### TASK PROMPT
Within the records below, filter for lines carrying the word "Development" and copy them.

### MATERIAL SUPPLIED
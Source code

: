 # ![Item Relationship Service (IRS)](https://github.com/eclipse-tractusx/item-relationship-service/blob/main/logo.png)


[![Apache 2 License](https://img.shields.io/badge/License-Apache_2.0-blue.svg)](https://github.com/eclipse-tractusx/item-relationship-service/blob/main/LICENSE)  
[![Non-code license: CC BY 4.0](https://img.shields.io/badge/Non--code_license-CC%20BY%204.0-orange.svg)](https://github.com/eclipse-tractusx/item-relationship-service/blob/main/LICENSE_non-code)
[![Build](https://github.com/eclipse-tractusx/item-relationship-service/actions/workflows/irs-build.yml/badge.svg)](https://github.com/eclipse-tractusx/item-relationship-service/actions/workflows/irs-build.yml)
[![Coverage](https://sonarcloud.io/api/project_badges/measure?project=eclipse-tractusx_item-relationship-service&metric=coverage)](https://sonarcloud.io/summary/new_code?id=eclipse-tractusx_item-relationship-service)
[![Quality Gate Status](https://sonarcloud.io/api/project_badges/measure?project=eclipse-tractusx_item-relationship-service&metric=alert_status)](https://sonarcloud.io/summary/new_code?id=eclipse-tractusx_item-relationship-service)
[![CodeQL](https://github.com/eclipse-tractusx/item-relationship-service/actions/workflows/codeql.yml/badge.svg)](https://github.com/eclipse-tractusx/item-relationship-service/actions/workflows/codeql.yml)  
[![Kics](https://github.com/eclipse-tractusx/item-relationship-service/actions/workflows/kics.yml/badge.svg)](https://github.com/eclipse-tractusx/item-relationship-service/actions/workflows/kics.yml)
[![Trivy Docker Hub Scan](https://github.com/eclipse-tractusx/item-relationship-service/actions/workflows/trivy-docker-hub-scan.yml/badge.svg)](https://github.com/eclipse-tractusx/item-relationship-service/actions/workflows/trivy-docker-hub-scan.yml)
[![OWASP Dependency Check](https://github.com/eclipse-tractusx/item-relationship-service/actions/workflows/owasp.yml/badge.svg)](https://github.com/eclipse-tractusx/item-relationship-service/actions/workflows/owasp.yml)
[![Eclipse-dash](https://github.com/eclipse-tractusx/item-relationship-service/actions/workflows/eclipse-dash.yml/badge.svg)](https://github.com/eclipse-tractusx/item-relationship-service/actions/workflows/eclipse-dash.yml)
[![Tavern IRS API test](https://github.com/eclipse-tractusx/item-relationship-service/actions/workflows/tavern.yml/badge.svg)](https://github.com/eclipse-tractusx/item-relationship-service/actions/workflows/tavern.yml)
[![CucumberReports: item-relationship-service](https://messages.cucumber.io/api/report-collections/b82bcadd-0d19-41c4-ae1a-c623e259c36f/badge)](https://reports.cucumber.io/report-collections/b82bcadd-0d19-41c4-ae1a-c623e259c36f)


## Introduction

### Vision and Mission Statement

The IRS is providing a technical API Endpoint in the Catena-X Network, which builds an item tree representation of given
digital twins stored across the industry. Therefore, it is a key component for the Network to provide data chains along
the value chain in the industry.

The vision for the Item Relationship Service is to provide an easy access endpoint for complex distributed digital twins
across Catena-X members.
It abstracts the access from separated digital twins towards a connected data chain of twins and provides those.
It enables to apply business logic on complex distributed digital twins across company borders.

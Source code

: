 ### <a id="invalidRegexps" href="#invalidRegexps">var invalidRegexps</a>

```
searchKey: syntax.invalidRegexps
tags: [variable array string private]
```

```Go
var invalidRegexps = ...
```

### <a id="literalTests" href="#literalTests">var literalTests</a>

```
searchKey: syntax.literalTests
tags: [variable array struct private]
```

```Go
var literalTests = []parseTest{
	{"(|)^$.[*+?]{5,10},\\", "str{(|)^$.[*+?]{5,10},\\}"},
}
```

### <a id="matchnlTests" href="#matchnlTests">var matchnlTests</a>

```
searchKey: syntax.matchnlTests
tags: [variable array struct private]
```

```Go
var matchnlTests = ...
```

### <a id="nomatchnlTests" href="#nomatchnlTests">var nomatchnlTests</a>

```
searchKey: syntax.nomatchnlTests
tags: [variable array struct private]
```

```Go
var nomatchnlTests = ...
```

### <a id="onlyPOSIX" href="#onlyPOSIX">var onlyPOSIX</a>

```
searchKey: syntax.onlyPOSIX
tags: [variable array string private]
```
...
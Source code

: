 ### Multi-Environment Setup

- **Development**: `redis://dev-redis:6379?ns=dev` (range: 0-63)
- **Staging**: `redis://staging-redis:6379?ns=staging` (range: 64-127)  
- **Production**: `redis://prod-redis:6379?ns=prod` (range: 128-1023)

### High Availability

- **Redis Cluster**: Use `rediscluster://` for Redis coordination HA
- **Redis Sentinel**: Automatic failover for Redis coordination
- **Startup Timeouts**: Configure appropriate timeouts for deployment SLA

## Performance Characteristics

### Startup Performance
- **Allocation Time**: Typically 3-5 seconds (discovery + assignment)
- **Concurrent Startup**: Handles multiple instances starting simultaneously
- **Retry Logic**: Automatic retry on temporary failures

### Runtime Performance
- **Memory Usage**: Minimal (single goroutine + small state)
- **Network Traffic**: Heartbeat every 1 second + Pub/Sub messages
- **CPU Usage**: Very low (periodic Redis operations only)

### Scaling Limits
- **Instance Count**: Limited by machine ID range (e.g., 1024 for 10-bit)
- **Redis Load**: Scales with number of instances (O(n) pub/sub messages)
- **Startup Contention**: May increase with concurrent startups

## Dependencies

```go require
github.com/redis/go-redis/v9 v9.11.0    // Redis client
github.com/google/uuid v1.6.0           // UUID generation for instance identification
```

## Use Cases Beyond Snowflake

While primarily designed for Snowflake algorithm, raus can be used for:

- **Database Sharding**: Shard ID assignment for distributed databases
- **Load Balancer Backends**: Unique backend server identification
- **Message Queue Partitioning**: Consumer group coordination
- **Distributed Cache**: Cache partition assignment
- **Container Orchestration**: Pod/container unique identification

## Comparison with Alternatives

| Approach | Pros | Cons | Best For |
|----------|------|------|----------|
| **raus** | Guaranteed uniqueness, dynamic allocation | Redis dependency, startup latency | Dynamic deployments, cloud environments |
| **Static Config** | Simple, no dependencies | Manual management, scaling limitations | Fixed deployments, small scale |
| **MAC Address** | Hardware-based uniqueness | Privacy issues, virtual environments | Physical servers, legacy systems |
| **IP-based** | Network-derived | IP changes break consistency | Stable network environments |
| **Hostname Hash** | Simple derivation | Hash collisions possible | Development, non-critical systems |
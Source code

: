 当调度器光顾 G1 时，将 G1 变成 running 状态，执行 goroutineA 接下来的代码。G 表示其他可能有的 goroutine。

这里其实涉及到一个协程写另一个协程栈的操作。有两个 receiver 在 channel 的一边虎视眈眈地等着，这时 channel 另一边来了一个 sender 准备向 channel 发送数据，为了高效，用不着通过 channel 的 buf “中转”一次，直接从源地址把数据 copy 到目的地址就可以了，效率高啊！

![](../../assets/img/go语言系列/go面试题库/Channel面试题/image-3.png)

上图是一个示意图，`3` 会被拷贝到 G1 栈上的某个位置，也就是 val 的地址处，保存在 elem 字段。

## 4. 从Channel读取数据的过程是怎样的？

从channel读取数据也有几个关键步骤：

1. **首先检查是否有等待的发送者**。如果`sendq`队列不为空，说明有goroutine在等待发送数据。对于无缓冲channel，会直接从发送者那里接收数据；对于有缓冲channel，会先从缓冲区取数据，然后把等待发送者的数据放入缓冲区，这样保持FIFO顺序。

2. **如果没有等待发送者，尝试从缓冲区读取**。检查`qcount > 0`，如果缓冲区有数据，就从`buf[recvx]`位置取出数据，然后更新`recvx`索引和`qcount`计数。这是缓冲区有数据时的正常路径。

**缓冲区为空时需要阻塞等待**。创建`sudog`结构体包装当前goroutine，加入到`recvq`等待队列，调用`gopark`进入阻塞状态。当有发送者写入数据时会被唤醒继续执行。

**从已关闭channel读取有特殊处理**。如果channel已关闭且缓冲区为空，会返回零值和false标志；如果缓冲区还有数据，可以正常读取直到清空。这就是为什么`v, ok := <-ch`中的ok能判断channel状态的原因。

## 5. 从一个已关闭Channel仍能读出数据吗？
==
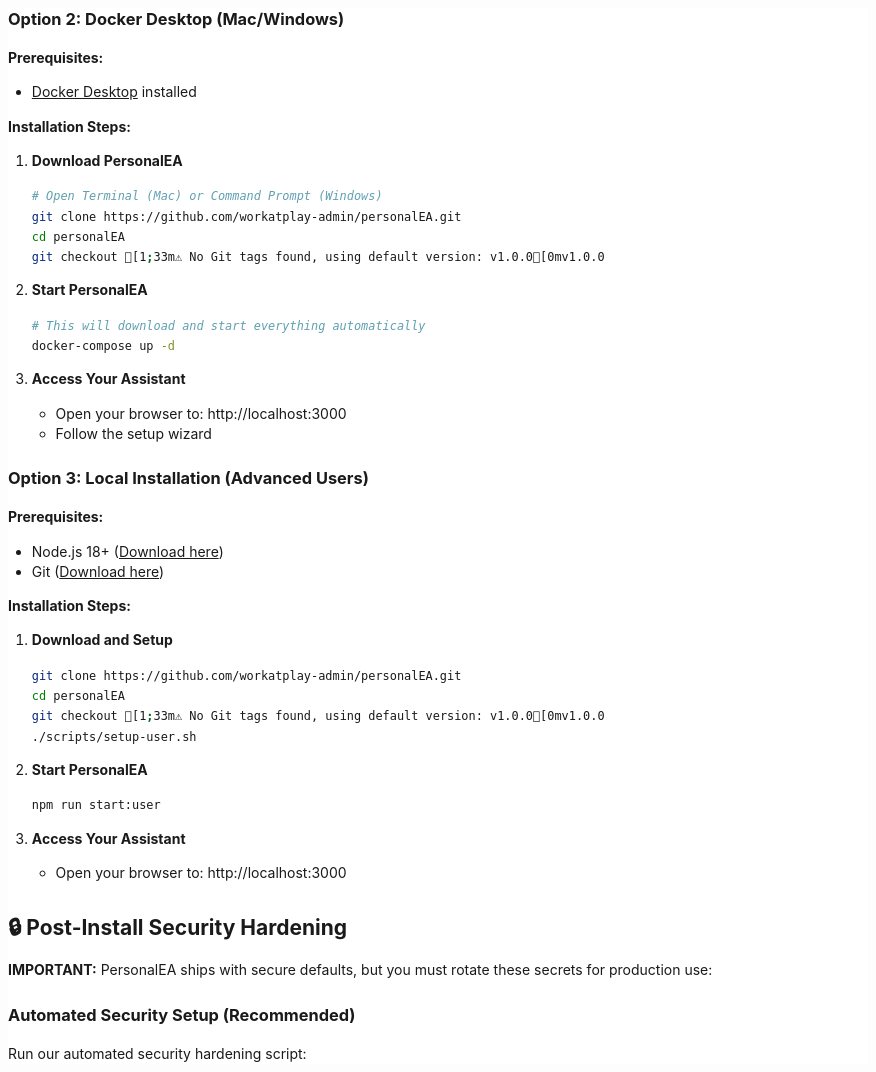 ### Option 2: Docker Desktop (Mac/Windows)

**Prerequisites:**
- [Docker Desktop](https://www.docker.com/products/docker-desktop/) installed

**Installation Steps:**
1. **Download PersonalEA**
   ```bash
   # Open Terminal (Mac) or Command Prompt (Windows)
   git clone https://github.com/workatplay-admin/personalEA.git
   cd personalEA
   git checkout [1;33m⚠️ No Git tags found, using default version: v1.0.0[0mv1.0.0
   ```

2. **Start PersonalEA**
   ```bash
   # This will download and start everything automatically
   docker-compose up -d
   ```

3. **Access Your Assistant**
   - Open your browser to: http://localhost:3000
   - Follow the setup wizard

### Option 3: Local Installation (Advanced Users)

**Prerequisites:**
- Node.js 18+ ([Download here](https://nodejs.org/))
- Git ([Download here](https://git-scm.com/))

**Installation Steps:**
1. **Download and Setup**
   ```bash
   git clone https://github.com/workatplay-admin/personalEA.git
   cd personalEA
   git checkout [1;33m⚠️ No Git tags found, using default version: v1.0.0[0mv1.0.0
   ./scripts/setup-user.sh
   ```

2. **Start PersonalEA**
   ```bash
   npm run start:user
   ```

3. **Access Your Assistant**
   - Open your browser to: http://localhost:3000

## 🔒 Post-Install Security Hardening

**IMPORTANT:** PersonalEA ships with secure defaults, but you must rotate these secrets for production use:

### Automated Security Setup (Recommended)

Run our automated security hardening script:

### EXERCISE RESPONSE
- **Development**: `redis://dev-redis:6379?ns=dev` (range: 0-63)
| **Hostname Hash** | Simple derivation | Hash collisions possible | Development, non-critical systems |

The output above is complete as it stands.